• [GOAL OF THE EXERCISE]: Report every line of the material that contains the string "citet".
-- EXTRACTED RECORDS follows --
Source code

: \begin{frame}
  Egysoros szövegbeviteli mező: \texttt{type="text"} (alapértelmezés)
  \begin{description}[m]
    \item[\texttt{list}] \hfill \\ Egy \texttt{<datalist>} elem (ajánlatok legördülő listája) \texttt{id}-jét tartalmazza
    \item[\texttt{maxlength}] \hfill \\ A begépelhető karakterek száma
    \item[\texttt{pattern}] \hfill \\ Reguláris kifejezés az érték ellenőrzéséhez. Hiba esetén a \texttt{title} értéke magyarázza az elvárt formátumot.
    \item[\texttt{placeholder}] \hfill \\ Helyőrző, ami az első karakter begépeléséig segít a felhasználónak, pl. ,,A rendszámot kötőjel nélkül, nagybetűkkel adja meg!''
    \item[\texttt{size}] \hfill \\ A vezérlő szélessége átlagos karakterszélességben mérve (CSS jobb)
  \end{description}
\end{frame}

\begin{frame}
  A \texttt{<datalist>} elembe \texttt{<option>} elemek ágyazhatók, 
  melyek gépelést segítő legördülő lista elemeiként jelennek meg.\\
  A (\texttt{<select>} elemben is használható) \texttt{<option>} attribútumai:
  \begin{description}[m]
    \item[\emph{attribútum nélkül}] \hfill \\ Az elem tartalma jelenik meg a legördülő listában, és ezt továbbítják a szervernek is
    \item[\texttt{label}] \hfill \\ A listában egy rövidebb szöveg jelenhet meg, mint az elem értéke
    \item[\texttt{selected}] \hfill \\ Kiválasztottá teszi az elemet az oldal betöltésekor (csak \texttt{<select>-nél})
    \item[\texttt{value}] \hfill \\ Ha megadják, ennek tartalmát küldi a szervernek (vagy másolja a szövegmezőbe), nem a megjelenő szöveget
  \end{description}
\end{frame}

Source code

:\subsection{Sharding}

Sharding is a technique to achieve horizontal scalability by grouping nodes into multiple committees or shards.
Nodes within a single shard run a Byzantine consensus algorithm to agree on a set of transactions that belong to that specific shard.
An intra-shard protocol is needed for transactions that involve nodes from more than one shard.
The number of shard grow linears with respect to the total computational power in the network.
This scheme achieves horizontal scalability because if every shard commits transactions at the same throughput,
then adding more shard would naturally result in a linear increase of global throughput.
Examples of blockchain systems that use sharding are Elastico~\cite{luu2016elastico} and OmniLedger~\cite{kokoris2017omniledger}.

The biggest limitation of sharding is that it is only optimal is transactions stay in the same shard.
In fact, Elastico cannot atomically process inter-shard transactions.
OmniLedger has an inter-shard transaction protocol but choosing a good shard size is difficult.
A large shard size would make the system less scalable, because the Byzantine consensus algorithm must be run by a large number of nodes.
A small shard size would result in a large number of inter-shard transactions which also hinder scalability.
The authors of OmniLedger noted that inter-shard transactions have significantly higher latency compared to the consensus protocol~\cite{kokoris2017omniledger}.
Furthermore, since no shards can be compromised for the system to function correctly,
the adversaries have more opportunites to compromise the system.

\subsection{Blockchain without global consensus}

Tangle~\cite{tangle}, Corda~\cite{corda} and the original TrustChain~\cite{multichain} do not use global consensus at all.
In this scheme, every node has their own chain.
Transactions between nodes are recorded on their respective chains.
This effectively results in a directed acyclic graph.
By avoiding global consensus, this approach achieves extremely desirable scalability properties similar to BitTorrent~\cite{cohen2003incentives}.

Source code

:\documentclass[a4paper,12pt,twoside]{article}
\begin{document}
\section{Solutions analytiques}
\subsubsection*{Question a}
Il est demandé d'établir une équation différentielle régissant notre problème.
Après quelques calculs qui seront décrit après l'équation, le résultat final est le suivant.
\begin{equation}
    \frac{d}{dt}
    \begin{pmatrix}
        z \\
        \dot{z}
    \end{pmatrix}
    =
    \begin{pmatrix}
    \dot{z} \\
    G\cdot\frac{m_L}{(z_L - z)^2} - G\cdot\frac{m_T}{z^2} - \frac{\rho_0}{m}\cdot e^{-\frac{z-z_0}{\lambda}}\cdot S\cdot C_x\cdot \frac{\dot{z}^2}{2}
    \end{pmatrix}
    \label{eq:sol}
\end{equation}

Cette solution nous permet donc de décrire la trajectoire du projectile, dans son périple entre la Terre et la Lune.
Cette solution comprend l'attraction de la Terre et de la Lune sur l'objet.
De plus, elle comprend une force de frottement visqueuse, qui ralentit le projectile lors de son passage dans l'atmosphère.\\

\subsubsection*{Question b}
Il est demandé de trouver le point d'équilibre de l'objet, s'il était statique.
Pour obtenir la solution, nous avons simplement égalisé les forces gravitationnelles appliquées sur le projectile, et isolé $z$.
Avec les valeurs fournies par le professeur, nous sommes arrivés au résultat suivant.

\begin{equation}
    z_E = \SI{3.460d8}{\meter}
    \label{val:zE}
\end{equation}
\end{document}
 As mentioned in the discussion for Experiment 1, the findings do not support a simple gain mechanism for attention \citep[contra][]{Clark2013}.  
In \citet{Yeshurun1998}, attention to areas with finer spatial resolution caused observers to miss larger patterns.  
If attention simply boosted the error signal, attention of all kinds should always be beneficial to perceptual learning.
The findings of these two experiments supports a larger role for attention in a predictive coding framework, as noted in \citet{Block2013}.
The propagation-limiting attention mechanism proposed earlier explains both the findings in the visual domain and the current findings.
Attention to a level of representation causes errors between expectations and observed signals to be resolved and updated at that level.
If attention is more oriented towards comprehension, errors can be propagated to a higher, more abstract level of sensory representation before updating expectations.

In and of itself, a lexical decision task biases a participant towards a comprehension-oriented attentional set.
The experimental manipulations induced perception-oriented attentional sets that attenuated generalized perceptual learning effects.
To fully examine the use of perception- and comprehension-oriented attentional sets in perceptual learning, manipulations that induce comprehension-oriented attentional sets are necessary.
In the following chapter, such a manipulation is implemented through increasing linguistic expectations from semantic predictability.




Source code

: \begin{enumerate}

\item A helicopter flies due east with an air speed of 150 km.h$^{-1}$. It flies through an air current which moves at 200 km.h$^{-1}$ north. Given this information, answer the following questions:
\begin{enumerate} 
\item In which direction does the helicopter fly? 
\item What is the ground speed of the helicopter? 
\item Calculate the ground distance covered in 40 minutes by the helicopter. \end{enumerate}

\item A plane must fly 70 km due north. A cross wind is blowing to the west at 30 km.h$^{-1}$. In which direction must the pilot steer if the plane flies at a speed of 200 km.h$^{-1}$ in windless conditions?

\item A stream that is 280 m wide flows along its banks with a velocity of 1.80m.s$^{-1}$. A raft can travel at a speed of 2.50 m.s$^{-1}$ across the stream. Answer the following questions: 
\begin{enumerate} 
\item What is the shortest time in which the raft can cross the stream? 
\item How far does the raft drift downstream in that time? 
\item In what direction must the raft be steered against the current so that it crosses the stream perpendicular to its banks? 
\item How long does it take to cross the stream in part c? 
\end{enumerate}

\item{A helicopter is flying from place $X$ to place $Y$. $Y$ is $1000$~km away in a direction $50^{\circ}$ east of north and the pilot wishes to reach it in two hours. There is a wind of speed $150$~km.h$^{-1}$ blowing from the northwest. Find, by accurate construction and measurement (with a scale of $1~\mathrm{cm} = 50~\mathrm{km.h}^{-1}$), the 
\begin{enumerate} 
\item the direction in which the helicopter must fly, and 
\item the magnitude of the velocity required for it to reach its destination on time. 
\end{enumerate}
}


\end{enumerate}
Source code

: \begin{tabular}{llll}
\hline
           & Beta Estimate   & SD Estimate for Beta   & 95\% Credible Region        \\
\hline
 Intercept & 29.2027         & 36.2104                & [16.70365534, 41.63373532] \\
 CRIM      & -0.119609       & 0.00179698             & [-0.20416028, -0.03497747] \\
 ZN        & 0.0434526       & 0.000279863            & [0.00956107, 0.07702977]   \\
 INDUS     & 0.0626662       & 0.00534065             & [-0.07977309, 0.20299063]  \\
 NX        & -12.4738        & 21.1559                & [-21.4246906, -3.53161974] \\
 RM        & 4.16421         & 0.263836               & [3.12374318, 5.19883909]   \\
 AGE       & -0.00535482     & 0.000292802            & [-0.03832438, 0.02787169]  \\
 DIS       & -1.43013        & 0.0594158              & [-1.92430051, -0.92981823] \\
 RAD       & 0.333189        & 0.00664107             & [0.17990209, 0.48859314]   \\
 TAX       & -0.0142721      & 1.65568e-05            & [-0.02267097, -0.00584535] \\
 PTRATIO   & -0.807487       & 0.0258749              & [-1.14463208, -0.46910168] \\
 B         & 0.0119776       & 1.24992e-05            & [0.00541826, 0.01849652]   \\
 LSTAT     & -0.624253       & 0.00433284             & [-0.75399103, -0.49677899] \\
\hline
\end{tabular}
-- EXTRACTED RECORDS concluded --
• [RESPONSE]:
In \citet{Yeshurun1998}, attention to areas with finer spatial resolution caused observers to miss larger patterns.  
The findings of these two experiments supports a larger role for attention in a predictive coding framework, as noted in \citet{Block2013}.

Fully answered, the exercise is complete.